(Data section):
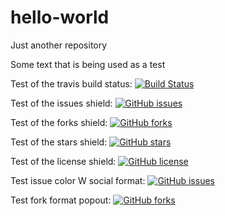# hello-world
Just another repository 

Some text that is being used as a test

Test of the travis build status: [![Build Status](https://travis-ci.org/david81982/TEST.svg?branch=master)](https://travis-ci.org/david81982/TEST)

Test of the issues shield: [![GitHub issues](https://img.shields.io/github/issues/david81982/TEST.svg)](https://github.com/david81982/TEST/issues)

Test of the forks shield: [![GitHub forks](https://img.shields.io/github/forks/david81982/TEST.svg)](https://github.com/david81982/TEST/network)

Test of the stars shield: [![GitHub stars](https://img.shields.io/github/stars/david81982/TEST.svg)](https://github.com/david81982/TEST/stargazers)

Test of the license shield: [![GitHub license](https://img.shields.io/github/license/david81982/TEST.svg)](https://github.com/david81982/TEST)

Test issue color W social format: [![GitHub issues](https://img.shields.io/github/issues/david81982/TEST.svg?color=red&style=social)](https://github.com/david81982/TEST/issues)

Test fork format popout: [![GitHub forks](https://img.shields.io/github/forks/david81982/TEST.svg?style=popout)](https://github.com/david81982/TEST/network)
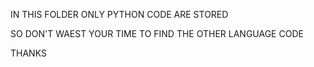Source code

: IN THIS FOLDER ONLY PYTHON CODE ARE STORED <br>



SO DON'T WAEST YOUR TIME TO FIND THE OTHER LANGUAGE CODE <br>





THANKS   <br>
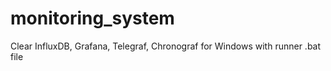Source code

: # monitoring_system
Clear InfluxDB, Grafana, Telegraf, Chronograf for Windows with runner .bat file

(What to do):
Only the lines from the start of the records to the one containing "Test of the forks" should be repeated, exactly and with both ends kept; drop any pictures.

(Your solution):
# hello-world
Just another repository 

Some text that is being used as a test

Test of the travis build status: [![Build Status](https://travis-ci.org/david81982/TEST.svg?branch=master)](https://travis-ci.org/david81982/TEST)

Test of the issues shield: [![GitHub issues](https://img.shields.io/github/issues/david81982/TEST.svg)](https://github.com/david81982/TEST/issues)

Test of the forks shield: [![GitHub forks](https://img.shields.io/github/forks/david81982/TEST.svg)](https://github.com/david81982/TEST/network)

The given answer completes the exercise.